◆ Task to carry out ◆
Leaving out every picture, output the records below exactly as they are.

Pictures paired with source code:
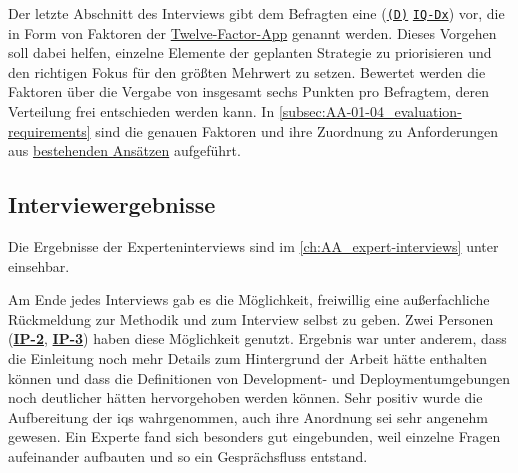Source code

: Der letzte Abschnitt des Interviews gibt dem Befragten eine \textbf{} (\texttt{\hyperref[subsubsec:04-01-02-02_form]{(D)}} \textrightarrow \texttt{\hyperref[subsec:AA-01-04_evaluation-requirements]{IQ-Dx}}) vor, die in Form von Faktoren der \hyperref[sec:03-05_concept-of-twelve-factor-app]{Twelve-Factor-App} genannt werden. Dieses Vorgehen soll dabei helfen, einzelne Elemente der geplanten  Strategie zu priorisieren und den richtigen Fokus für den größten Mehrwert zu setzen. Bewertet werden die Faktoren über die Vergabe von insgesamt sechs Punkten pro Befragtem, deren Verteilung frei entschieden werden kann. In \autoref{subsec:AA-01-04_evaluation-requirements} sind die genauen Faktoren und ihre Zuordnung zu Anforderungen aus \hyperref[ch:03_examination-of-existing-approaches]{bestehenden Ansätzen} aufgeführt.

\subsection{Interviewergebnisse}
\label{subsec:04-01-04_interview-results}

Die Ergebnisse der Experteninterviews sind im \autoref{ch:AA_expert-interviews} unter  einsehbar.

Am Ende jedes Interviews gab es die Möglichkeit, freiwillig eine außerfachliche Rückmeldung zur Methodik und zum Interview selbst zu geben. Zwei Personen (\textbf{\hyperref[sec:AA-02_interview-persons]{IP-2}}, \textbf{\hyperref[sec:AA-02_interview-persons]{IP-3}}) haben diese Möglichkeit genutzt. Ergebnis war unter anderem, dass die Einleitung noch mehr Details zum Hintergrund der Arbeit hätte enthalten können und dass die Definitionen von Development- und Deploymentumgebungen noch deutlicher hätten hervorgehoben werden können. Sehr positiv wurde die Aufbereitung der \Glspl{iq} wahrgenommen, auch ihre Anordnung sei sehr angenehm gewesen. Ein Experte fand sich besonders gut eingebunden, weil einzelne Fragen aufeinander aufbauten und so ein Gesprächsfluss entstand.

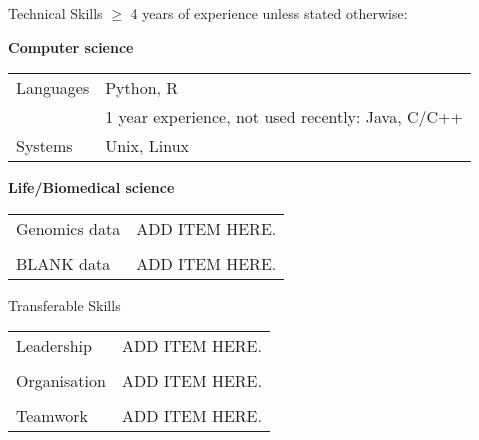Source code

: \documentclass{resume} %
\newlength{\pcolleftwdth} %
\begin{document}
\begin{rSection}{Technical Skills}
\vspace{-0.3em} $\geq$ 4 years of experience unless stated otherwise:

{\bf Computer science}\smallskip\\
\begin{tabular}{@{}li{\pcolwdth}} %
\parbox[t][][t]{\pcolleftwdth}{Languages}
    & \item Python, R \\
    & \item 1 year experience, not used recently: Java, C/C++ \smallskip\\
\parbox[t][][t]{\pcolleftwdth}{Systems}
    & \item Unix, Linux \smallskip\\
\end{tabular}\par
\ifresume %
\else %
    \pointskip
\fi

{\bf Life/Biomedical science}\smallskip\\
\begin{tabular}{@{}li{\pcolwdth}}
\parbox[t][][t]{\pcolleftwdth}{Genomics data}
    & \item ADD ITEM HERE.\\\smallskip\\
\parbox[t][][t]{\pcolleftwdth}{BLANK data}
    & \item ADD ITEM HERE.\\
\end{tabular}\par


\end{rSection}


\begin{rSection}{Transferable Skills}

\begin{tabular}{@{}li{\pcolwdth}}
\parbox[t][][t]{\pcolleftwdth}{Leadership}
    & \item ADD ITEM HERE.\\\smallskip\\
\parbox[t][][t]{\pcolleftwdth}{Organisation}
    & \item ADD ITEM HERE.\\\smallskip\\
\parbox[t][][t]{\pcolleftwdth}{Teamwork}
    & \item ADD ITEM HERE.\\
\end{tabular}\par

\end{rSection}
\end{document}
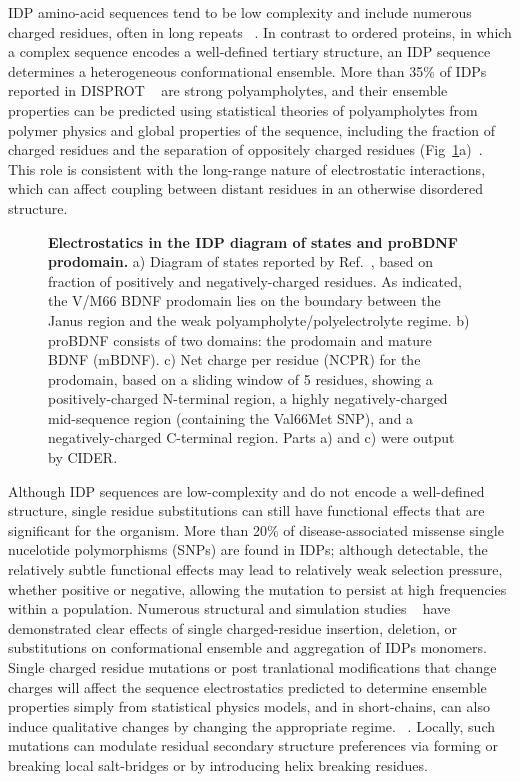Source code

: \documentclass[10pt,letterpaper]{article}
\begin{document}
IDP amino-acid sequences tend to be low complexity and include numerous charged residues, often in long repeats ~\cite{Uversky2013a}. In contrast to ordered proteins, in which a complex sequence encodes a well-defined tertiary structure, an IDP sequence determines a heterogeneous conformational ensemble.  More than 35\% of 
IDPs reported in DISPROT ~\cite {Sickmeier2007a} are strong polyampholytes, and their ensemble properties can be predicted using statistical theories of polyampholytes from polymer physics and global properties of the sequence, including the fraction of charged residues and the separation of oppositely charged residues (Fig~\ref{fig1}a)~\cite{Das2015,Das2013a}.  This role is consistent with the long-range nature of electrostatic interactions, which can affect coupling between distant residues in an otherwise disordered structure.  


\begin{figure}[!ht]
\caption{{\bf Electrostatics in the IDP diagram of states and proBDNF prodomain.} 
a) Diagram of states reported by Ref.~\cite {Das2015,Das2013a}, based on fraction of positively and negatively-charged residues.  As indicated, the V/M66 BDNF prodomain lies on the boundary between the Janus region and the weak polyampholyte/polyelectrolyte regime. b) proBDNF consists of two domains: the prodomain and mature BDNF (mBDNF). %
c) Net charge per residue (NCPR) for the prodomain, based on a sliding window of 5 residues, showing a positively-charged N-terminal region, a highly negatively-charged mid-sequence region (containing the Val66Met SNP), and a negatively-charged C-terminal region. Parts a) and c) were output by CIDER. ~\cite {Holehouse2017} }
\label{fig1} 
\end{figure}

Although IDP sequences are low-complexity and do not encode a well-defined structure, single residue substitutions can still have functional effects that are significant for the organism.  More than 20\% of disease-associated missense single nucelotide polymorphisms (SNPs) are found in IDPs;\cite{Vacic2012a} although detectable, the relatively subtle functional effects may lead to relatively weak selection pressure, whether positive or negative, allowing the mutation to persist at high frequencies within a population.  Numerous structural and simulation studies ~\cite{Larini2013b,Ganguly2015,Viet2014a,Viet2013,Truong2014a,Zhan2013a,Xu2013a} have demonstrated clear effects of single charged-residue insertion, deletion, or substitutions on conformational ensemble and aggregation of IDPs monomers. Single charged residue mutations or post tranlational modifications that change charges will affect the sequence electrostatics %
predicted to determine ensemble properties simply from statistical physics models, and in short-chains, can also induce qualitative changes by changing the appropriate regime. ~\cite{Das2015,Larini2013b,Bah2016,He2015}. 
Locally, such mutations can modulate residual secondary structure preferences via forming or breaking local salt-bridges or by introducing helix breaking residues. ~\cite{AlexanderConicella2016,Ganguly2015,Zhan2013a}
  
\end{document}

◆ Reply ◆
Source code

: Der letzte Abschnitt des Interviews gibt dem Befragten eine \textbf{} (\texttt{\hyperref[subsubsec:04-01-02-02_form]{(D)}} \textrightarrow \texttt{\hyperref[subsec:AA-01-04_evaluation-requirements]{IQ-Dx}}) vor, die in Form von Faktoren der \hyperref[sec:03-05_concept-of-twelve-factor-app]{Twelve-Factor-App} genannt werden. Dieses Vorgehen soll dabei helfen, einzelne Elemente der geplanten  Strategie zu priorisieren und den richtigen Fokus für den größten Mehrwert zu setzen. Bewertet werden die Faktoren über die Vergabe von insgesamt sechs Punkten pro Befragtem, deren Verteilung frei entschieden werden kann. In \autoref{subsec:AA-01-04_evaluation-requirements} sind die genauen Faktoren und ihre Zuordnung zu Anforderungen aus \hyperref[ch:03_examination-of-existing-approaches]{bestehenden Ansätzen} aufgeführt.

\subsection{Interviewergebnisse}
\label{subsec:04-01-04_interview-results}

Die Ergebnisse der Experteninterviews sind im \autoref{ch:AA_expert-interviews} unter  einsehbar.

Am Ende jedes Interviews gab es die Möglichkeit, freiwillig eine außerfachliche Rückmeldung zur Methodik und zum Interview selbst zu geben. Zwei Personen (\textbf{\hyperref[sec:AA-02_interview-persons]{IP-2}}, \textbf{\hyperref[sec:AA-02_interview-persons]{IP-3}}) haben diese Möglichkeit genutzt. Ergebnis war unter anderem, dass die Einleitung noch mehr Details zum Hintergrund der Arbeit hätte enthalten können und dass die Definitionen von Development- und Deploymentumgebungen noch deutlicher hätten hervorgehoben werden können. Sehr positiv wurde die Aufbereitung der \Glspl{iq} wahrgenommen, auch ihre Anordnung sei sehr angenehm gewesen. Ein Experte fand sich besonders gut eingebunden, weil einzelne Fragen aufeinander aufbauten und so ein Gesprächsfluss entstand.

Source code

: \documentclass{resume} %
\newlength{\pcolleftwdth} %
\begin{document}
\begin{rSection}{Technical Skills}
\vspace{-0.3em} $\geq$ 4 years of experience unless stated otherwise:

{\bf Computer science}\smallskip\\
\begin{tabular}{@{}li{\pcolwdth}} %
\parbox[t][][t]{\pcolleftwdth}{Languages}
    & \item Python, R \\
    & \item 1 year experience, not used recently: Java, C/C++ \smallskip\\
\parbox[t][][t]{\pcolleftwdth}{Systems}
    & \item Unix, Linux \smallskip\\
\end{tabular}\par
\ifresume %
\else %
    \pointskip
\fi

{\bf Life/Biomedical science}\smallskip\\
\begin{tabular}{@{}li{\pcolwdth}}
\parbox[t][][t]{\pcolleftwdth}{Genomics data}
    & \item ADD ITEM HERE.\\\smallskip\\
\parbox[t][][t]{\pcolleftwdth}{BLANK data}
    & \item ADD ITEM HERE.\\
\end{tabular}\par


\end{rSection}


\begin{rSection}{Transferable Skills}

\begin{tabular}{@{}li{\pcolwdth}}
\parbox[t][][t]{\pcolleftwdth}{Leadership}
    & \item ADD ITEM HERE.\\\smallskip\\
\parbox[t][][t]{\pcolleftwdth}{Organisation}
    & \item ADD ITEM HERE.\\\smallskip\\
\parbox[t][][t]{\pcolleftwdth}{Teamwork}
    & \item ADD ITEM HERE.\\
\end{tabular}\par

\end{rSection}
\end{document}
Source code

: \documentclass[10pt,letterpaper]{article}
\begin{document}
IDP amino-acid sequences tend to be low complexity and include numerous charged residues, often in long repeats ~\cite{Uversky2013a}. In contrast to ordered proteins, in which a complex sequence encodes a well-defined tertiary structure, an IDP sequence determines a heterogeneous conformational ensemble.  More than 35\% of 
IDPs reported in DISPROT ~\cite {Sickmeier2007a} are strong polyampholytes, and their ensemble properties can be predicted using statistical theories of polyampholytes from polymer physics and global properties of the sequence, including the fraction of charged residues and the separation of oppositely charged residues (Fig~\ref{fig1}a)~\cite{Das2015,Das2013a}.  This role is consistent with the long-range nature of electrostatic interactions, which can affect coupling between distant residues in an otherwise disordered structure.  


\begin{figure}[!ht]
\caption{{\bf Electrostatics in the IDP diagram of states and proBDNF prodomain.} 
a) Diagram of states reported by Ref.~\cite {Das2015,Das2013a}, based on fraction of positively and negatively-charged residues.  As indicated, the V/M66 BDNF prodomain lies on the boundary between the Janus region and the weak polyampholyte/polyelectrolyte regime. b) proBDNF consists of two domains: the prodomain and mature BDNF (mBDNF). %
c) Net charge per residue (NCPR) for the prodomain, based on a sliding window of 5 residues, showing a positively-charged N-terminal region, a highly negatively-charged mid-sequence region (containing the Val66Met SNP), and a negatively-charged C-terminal region. Parts a) and c) were output by CIDER. ~\cite {Holehouse2017} }
\label{fig1} 
\end{figure}

Although IDP sequences are low-complexity and do not encode a well-defined structure, single residue substitutions can still have functional effects that are significant for the organism.  More than 20\% of disease-associated missense single nucelotide polymorphisms (SNPs) are found in IDPs;\cite{Vacic2012a} although detectable, the relatively subtle functional effects may lead to relatively weak selection pressure, whether positive or negative, allowing the mutation to persist at high frequencies within a population.  Numerous structural and simulation studies ~\cite{Larini2013b,Ganguly2015,Viet2014a,Viet2013,Truong2014a,Zhan2013a,Xu2013a} have demonstrated clear effects of single charged-residue insertion, deletion, or substitutions on conformational ensemble and aggregation of IDPs monomers. Single charged residue mutations or post tranlational modifications that change charges will affect the sequence electrostatics %
predicted to determine ensemble properties simply from statistical physics models, and in short-chains, can also induce qualitative changes by changing the appropriate regime. ~\cite{Das2015,Larini2013b,Bah2016,He2015}. 
Locally, such mutations can modulate residual secondary structure preferences via forming or breaking local salt-bridges or by introducing helix breaking residues. ~\cite{AlexanderConicella2016,Ganguly2015,Zhan2013a}
  
\end{document}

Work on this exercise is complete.